Nothing may differ between your reply and the listing that follows.

··· THE DATA

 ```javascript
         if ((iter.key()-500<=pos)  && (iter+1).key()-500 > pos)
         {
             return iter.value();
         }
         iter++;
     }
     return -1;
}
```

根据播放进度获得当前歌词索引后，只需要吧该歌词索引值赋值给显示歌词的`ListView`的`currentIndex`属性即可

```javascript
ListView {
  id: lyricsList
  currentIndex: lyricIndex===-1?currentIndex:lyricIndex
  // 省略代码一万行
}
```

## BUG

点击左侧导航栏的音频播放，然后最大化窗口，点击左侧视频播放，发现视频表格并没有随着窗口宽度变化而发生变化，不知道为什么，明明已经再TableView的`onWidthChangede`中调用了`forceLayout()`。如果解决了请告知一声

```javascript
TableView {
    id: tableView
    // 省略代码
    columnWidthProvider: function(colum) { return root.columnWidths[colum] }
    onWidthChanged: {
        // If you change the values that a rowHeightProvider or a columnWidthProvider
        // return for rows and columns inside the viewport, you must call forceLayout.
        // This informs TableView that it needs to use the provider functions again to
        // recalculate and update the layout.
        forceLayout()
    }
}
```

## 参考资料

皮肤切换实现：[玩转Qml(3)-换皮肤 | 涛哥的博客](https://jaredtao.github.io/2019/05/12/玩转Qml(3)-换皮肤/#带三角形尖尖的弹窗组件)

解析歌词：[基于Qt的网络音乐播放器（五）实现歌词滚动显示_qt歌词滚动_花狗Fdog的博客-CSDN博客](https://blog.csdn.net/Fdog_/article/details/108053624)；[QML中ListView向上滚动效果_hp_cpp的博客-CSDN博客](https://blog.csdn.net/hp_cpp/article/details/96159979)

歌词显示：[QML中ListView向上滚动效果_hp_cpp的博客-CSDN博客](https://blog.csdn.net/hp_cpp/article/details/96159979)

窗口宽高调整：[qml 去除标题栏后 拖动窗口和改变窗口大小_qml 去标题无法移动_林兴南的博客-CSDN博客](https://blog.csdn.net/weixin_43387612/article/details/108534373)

······

* **ANSWER FOR THE TASK**
 ```javascript
         if ((iter.key()-500<=pos)  && (iter+1).key()-500 > pos)
         {
             return iter.value();
         }
         iter++;
     }
     return -1;
}
```

根据播放进度获得当前歌词索引后，只需要吧该歌词索引值赋值给显示歌词的`ListView`的`currentIndex`属性即可

```javascript
ListView {
  id: lyricsList
  currentIndex: lyricIndex===-1?currentIndex:lyricIndex
  // 省略代码一万行
}
```

## BUG

点击左侧导航栏的音频播放，然后最大化窗口，点击左侧视频播放，发现视频表格并没有随着窗口宽度变化而发生变化，不知道为什么，明明已经再TableView的`onWidthChangede`中调用了`forceLayout()`。如果解决了请告知一声

```javascript
TableView {
    id: tableView
    // 省略代码
    columnWidthProvider: function(colum) { return root.columnWidths[colum] }
    onWidthChanged: {
        // If you change the values that a rowHeightProvider or a columnWidthProvider
        // return for rows and columns inside the viewport, you must call forceLayout.
        // This informs TableView that it needs to use the provider functions again to
        // recalculate and update the layout.
        forceLayout()
    }
}
```

## 参考资料

皮肤切换实现：[玩转Qml(3)-换皮肤 | 涛哥的博客](https://jaredtao.github.io/2019/05/12/玩转Qml(3)-换皮肤/#带三角形尖尖的弹窗组件)

解析歌词：[基于Qt的网络音乐播放器（五）实现歌词滚动显示_qt歌词滚动_花狗Fdog的博客-CSDN博客](https://blog.csdn.net/Fdog_/article/details/108053624)；[QML中ListView向上滚动效果_hp_cpp的博客-CSDN博客](https://blog.csdn.net/hp_cpp/article/details/96159979)

歌词显示：[QML中ListView向上滚动效果_hp_cpp的博客-CSDN博客](https://blog.csdn.net/hp_cpp/article/details/96159979)

窗口宽高调整：[qml 去除标题栏后 拖动窗口和改变窗口大小_qml 去标题无法移动_林兴南的博客-CSDN博客](https://blog.csdn.net/weixin_43387612/article/details/108534373)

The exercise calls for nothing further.